** Opening Data to use block **
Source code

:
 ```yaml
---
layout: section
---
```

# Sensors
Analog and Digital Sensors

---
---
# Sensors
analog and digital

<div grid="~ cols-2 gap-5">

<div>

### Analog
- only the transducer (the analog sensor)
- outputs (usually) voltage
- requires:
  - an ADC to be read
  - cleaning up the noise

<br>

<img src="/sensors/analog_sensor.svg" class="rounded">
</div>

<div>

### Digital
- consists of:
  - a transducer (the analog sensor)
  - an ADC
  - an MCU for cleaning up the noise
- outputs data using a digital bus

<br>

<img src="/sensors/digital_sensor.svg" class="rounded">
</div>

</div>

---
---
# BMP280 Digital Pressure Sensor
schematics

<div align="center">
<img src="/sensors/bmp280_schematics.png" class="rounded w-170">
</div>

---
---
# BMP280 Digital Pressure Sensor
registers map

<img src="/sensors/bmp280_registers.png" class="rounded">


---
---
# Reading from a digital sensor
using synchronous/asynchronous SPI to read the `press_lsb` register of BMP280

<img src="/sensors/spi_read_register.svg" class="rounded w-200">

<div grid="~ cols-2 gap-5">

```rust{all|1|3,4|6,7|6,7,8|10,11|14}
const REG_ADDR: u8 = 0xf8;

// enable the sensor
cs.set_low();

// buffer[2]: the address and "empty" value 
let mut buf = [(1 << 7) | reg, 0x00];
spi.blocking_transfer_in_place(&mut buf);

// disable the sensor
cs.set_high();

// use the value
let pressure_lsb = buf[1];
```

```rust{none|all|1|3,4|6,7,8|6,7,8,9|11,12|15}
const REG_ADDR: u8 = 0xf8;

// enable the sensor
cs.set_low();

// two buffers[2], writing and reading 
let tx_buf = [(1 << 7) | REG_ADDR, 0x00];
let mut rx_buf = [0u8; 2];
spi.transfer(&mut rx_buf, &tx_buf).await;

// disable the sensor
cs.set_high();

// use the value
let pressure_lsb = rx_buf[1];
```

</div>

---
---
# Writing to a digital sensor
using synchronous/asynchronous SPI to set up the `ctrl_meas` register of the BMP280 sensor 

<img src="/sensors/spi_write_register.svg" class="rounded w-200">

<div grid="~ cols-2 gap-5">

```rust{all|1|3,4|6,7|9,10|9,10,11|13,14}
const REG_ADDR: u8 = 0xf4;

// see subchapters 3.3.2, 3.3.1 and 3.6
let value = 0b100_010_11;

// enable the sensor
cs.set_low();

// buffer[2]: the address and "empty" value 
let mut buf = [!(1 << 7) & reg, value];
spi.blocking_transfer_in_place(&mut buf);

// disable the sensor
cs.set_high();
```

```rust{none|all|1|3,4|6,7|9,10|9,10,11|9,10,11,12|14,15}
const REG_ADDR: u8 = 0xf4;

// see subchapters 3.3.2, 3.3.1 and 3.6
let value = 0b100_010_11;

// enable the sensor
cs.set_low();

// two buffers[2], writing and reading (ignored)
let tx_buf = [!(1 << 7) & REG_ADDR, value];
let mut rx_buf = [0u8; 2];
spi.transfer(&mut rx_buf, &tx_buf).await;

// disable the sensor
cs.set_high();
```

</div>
** Closing Data to use block **
Would you write out the full listing exactly as given?

Source code

:
 ```yaml
---
layout: section
---
```

# Sensors
Analog and Digital Sensors

---
---
# Sensors
analog and digital

<div grid="~ cols-2 gap-5">

<div>

### Analog
- only the transducer (the analog sensor)
- outputs (usually) voltage
- requires:
  - an ADC to be read
  - cleaning up the noise

<br>

<img src="/sensors/analog_sensor.svg" class="rounded">
</div>

<div>

### Digital
- consists of:
  - a transducer (the analog sensor)
  - an ADC
  - an MCU for cleaning up the noise
- outputs data using a digital bus

<br>

<img src="/sensors/digital_sensor.svg" class="rounded">
</div>

</div>

---
---
# BMP280 Digital Pressure Sensor
schematics

<div align="center">
<img src="/sensors/bmp280_schematics.png" class="rounded w-170">
</div>

---
---
# BMP280 Digital Pressure Sensor
registers map

<img src="/sensors/bmp280_registers.png" class="rounded">


---
---
# Reading from a digital sensor
using synchronous/asynchronous SPI to read the `press_lsb` register of BMP280

<img src="/sensors/spi_read_register.svg" class="rounded w-200">

<div grid="~ cols-2 gap-5">

```rust{all|1|3,4|6,7|6,7,8|10,11|14}
const REG_ADDR: u8 = 0xf8;

// enable the sensor
cs.set_low();

// buffer[2]: the address and "empty" value 
let mut buf = [(1 << 7) | reg, 0x00];
spi.blocking_transfer_in_place(&mut buf);

// disable the sensor
cs.set_high();

// use the value
let pressure_lsb = buf[1];
```

```rust{none|all|1|3,4|6,7,8|6,7,8,9|11,12|15}
const REG_ADDR: u8 = 0xf8;

// enable the sensor
cs.set_low();

// two buffers[2], writing and reading 
let tx_buf = [(1 << 7) | REG_ADDR, 0x00];
let mut rx_buf = [0u8; 2];
spi.transfer(&mut rx_buf, &tx_buf).await;

// disable the sensor
cs.set_high();

// use the value
let pressure_lsb = rx_buf[1];
```

</div>

---
---
# Writing to a digital sensor
using synchronous/asynchronous SPI to set up the `ctrl_meas` register of the BMP280 sensor 

<img src="/sensors/spi_write_register.svg" class="rounded w-200">

<div grid="~ cols-2 gap-5">

```rust{all|1|3,4|6,7|9,10|9,10,11|13,14}
const REG_ADDR: u8 = 0xf4;

// see subchapters 3.3.2, 3.3.1 and 3.6
let value = 0b100_010_11;

// enable the sensor
cs.set_low();

// buffer[2]: the address and "empty" value 
let mut buf = [!(1 << 7) & reg, value];
spi.blocking_transfer_in_place(&mut buf);

// disable the sensor
cs.set_high();
```

```rust{none|all|1|3,4|6,7|9,10|9,10,11|9,10,11,12|14,15}
const REG_ADDR: u8 = 0xf4;

// see subchapters 3.3.2, 3.3.1 and 3.6
let value = 0b100_010_11;

// enable the sensor
cs.set_low();

// two buffers[2], writing and reading (ignored)
let tx_buf = [!(1 << 7) & REG_ADDR, value];
let mut rx_buf = [0u8; 2];
spi.transfer(&mut rx_buf, &tx_buf).await;

// disable the sensor
cs.set_high();
```

</div>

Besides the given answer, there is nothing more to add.